Con el agua al cuello

Javier Llopis

Esto no es normal

Aunque resulte duro admitirlo en medio del mosqueo general de miles de votantes progresistas, hay que subrayar que los diferentes representantes de la izquierda valenciana están actuando como unos políticos normales. Su incapacidad para llegar a un acuerdo sobre la Generalitat es una consecuencia más de esa extraña normalidad política que venimos soportando desde hace décadas y que nos ha legado una realidad triste e incontestable: los partidos son entes autónomos, desconectados de la realidad, que se dedican a luchar entre ellos para acumular la mayor cantidad posible de poder, sin tener en cuenta los problemas de la ciudadanía.

A lo largo de este infumable proceso de negociación, el PSPV, Compromís y Podemos están ajustándose estrictamente a este decepcionante guión, en el que la lucha por los cargos ocupa todo el espacio de debate, reduciendo las cuestiones programáticas y los planes para recuperar el país a un vergonzante y casi invisible segundo plano. Los de Ximo Puig defienden como innegociable la Presidencia de la Generalitat, sustentados por la aritmética parlamentaria y por la certeza de que cualquier otra solución situaría al socialismo valenciano ante una condena a la desaparición. Los de Mónica Oltra intentan aprovechar la inercia de unos magníficos resultados electorales para pasar por encima de los principios más básicos del fair play político y llegar a la meta como vencedores utilizando todo tipo de atajos ventajistas. Los de Antonio Montiel actúan exclusivamente en clave nacional y para ellos la Comunitat Valenciana es un mero trampolín para impulsar la carrera de su líder Pablo Iglesias. Todos parecen moverse guiados por intereses estrictamente partidarios y nadie está dispuesto a dar un paso atrás, aunque con esta actitud se corra el riesgo de apagar las esperanzas de los miles de valencianos que se expresaron claramente a favor de un cambio.
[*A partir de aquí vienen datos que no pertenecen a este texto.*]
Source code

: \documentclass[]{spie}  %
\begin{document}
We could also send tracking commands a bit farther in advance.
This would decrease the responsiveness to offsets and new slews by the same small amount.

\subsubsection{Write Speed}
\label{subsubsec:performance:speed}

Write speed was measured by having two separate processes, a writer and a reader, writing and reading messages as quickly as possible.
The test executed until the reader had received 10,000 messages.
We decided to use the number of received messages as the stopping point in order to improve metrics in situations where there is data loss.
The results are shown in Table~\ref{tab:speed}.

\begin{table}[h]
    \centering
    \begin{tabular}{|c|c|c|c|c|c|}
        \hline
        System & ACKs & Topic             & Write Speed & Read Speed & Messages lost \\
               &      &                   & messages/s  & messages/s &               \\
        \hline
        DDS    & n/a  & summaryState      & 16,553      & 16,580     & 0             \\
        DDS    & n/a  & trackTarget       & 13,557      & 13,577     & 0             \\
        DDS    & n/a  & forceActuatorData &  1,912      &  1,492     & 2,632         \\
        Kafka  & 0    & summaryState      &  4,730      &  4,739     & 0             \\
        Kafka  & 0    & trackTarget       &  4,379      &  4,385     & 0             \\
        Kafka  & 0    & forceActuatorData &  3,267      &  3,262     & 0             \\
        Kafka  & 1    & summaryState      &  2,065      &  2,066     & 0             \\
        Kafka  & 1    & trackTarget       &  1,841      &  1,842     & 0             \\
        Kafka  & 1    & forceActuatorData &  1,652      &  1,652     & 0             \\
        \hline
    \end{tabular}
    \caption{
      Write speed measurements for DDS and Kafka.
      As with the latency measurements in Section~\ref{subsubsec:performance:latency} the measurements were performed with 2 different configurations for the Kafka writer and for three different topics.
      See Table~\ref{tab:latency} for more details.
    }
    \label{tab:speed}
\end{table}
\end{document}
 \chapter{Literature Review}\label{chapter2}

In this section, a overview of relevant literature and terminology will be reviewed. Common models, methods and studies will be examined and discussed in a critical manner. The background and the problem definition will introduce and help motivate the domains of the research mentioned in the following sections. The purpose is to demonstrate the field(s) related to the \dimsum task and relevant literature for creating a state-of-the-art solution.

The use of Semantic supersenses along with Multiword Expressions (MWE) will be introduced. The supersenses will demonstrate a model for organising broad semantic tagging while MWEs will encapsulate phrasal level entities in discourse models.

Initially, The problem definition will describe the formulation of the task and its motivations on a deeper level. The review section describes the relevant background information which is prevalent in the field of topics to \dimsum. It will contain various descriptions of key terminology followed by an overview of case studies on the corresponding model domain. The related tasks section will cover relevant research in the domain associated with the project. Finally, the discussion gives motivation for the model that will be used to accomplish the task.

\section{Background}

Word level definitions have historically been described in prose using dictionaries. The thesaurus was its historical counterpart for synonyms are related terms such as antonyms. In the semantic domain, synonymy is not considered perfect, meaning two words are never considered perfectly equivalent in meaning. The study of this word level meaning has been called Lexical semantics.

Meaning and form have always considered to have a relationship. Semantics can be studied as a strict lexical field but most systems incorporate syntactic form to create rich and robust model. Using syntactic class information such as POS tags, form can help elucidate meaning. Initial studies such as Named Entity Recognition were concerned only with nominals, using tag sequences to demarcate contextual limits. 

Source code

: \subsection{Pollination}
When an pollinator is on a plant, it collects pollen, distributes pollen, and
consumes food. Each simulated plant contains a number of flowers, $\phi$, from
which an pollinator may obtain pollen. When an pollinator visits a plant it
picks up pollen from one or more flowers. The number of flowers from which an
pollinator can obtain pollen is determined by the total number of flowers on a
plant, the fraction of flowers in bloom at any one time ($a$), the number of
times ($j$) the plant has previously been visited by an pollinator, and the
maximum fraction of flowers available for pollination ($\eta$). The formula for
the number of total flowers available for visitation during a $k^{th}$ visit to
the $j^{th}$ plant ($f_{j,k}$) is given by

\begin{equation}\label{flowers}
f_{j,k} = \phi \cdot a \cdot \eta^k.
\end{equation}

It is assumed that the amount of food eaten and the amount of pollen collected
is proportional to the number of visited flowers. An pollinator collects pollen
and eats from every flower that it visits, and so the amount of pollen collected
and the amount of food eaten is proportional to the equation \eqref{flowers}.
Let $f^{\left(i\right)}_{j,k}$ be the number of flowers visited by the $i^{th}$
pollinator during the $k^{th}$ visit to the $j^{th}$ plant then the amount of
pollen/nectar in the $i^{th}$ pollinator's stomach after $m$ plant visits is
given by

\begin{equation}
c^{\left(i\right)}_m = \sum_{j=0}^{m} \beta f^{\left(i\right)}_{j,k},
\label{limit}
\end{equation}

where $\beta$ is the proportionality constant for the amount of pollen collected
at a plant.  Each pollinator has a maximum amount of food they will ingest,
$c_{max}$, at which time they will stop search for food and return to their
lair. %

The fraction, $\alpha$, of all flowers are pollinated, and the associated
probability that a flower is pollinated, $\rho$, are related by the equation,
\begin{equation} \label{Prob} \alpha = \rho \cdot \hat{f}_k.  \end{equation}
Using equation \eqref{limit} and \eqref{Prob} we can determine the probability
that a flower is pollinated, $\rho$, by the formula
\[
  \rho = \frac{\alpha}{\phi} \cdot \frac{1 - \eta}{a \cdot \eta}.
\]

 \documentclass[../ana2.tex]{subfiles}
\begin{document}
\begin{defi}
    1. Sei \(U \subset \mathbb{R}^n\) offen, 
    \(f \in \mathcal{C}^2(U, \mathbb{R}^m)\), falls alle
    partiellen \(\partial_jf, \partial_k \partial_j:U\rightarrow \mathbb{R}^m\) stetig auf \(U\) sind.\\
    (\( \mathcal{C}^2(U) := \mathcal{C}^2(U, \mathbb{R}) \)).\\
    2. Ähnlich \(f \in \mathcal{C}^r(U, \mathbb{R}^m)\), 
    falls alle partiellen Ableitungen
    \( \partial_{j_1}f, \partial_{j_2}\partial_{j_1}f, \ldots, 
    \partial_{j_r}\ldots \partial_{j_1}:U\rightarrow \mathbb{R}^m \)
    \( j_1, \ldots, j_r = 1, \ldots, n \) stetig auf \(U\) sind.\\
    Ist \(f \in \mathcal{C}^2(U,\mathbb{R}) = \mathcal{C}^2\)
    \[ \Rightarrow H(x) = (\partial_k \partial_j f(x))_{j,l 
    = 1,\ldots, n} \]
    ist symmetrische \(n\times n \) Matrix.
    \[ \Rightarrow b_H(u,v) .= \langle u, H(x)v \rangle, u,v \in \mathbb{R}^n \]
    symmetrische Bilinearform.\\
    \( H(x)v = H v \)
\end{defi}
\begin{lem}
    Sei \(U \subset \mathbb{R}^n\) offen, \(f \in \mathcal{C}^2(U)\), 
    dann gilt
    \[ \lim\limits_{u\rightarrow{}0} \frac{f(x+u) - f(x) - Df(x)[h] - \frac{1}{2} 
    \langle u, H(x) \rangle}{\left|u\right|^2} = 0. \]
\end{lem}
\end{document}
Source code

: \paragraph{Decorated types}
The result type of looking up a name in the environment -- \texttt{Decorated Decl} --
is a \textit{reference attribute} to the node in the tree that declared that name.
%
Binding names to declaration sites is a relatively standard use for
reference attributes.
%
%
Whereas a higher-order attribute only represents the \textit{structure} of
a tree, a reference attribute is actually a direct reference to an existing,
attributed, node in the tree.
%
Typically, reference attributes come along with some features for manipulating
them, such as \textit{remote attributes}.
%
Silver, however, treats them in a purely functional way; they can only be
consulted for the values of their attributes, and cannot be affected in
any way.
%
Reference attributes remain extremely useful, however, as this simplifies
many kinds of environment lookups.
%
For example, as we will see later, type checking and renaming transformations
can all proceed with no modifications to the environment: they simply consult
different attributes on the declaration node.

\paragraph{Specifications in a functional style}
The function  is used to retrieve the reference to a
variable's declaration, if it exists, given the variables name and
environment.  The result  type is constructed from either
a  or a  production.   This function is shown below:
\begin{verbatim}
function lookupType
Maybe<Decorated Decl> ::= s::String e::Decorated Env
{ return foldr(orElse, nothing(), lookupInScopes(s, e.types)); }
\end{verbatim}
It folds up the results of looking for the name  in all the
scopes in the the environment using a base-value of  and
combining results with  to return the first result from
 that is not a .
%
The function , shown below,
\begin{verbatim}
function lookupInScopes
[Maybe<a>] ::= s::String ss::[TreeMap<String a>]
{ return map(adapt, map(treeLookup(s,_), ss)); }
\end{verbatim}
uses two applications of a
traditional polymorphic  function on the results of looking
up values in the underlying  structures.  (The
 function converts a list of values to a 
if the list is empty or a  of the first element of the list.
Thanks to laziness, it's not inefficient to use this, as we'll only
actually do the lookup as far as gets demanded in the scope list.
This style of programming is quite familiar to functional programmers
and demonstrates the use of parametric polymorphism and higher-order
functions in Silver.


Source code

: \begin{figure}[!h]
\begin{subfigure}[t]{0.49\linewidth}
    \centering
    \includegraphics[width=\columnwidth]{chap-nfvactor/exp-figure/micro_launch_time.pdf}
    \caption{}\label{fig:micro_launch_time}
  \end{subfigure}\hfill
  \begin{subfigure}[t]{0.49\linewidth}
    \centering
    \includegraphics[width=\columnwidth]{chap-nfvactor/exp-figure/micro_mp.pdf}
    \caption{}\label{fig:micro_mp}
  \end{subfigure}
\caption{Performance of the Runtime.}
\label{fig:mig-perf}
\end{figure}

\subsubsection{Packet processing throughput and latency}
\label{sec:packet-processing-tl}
Los dirigentes del progresismo valenciano están cometiendo un inmenso error: actuar como políticos normales en un territorio autonómico, que ya hace muchos años que perdió el último resto de normalidad. Sus peleas, sus bravatas, sus teatrales gestos de indignación y sus estruendosos intercambios de amenazas serían justificables en un país que no tuviera la negrísima biografía política de la Comunitat Valenciana, pero resultan escandalosos en una autonomía que vive en verdadero estado de emergencia, tras soportar durante años la peste de la corrupción, la ruina provocada por el desgobierno y el recorte sistemático de sus servicios públicos más básicos. Aunque habitualmente se acepta como una parte más del juego político, el postureo es un lujo que en estos tiempos no pueden permitirse los representantes de la izquierda valenciana.

Mientras averiguamos si estos desencuentros políticos son producto de la pura estrategia o de la existencia de diferencias realmente irreconciliables, hay una cosa que está diametralmente clara: cada día que pasa sin que se produzca el ansiado pacto, crece entre los votantes de izquierdas el sentimiento de frustración, la sensación terrible de que se habían depositado grandes expectativas en una gente que no estaba preparada para administrar este inmenso caudal de ilusión colectiva. Aunque este escenario político era anunciado por todas las encuestas, nadie se tomó la molestia de prevenir esta situación y se cumplen dos semanas del 24M en un ambiente de división con el que los dirigentes de los partidos progresistas parecen empeñados en darle la razón a esa derecha agorera, que convierte la palabra tripartito en sinónimo de barullo y de desorden.

El estado de cabreo crece entre los ciudadanos que apostaron por un vuelco político en la Comunitat Valenciana. Es una reacción lógica y comprensible. Llevaban años prometiéndonos la llegada de la nueva política y ahora nos ofrecen una ración extra de la vieja política de toda la vida con su correspondiente guarnición de mezquindades, de personalismos y de triquiñuelas. No se sabe exactamente cómo acabará esta complicada legislatura autonómica, pero lo que resulta innegable es que no ha podido empezar peor.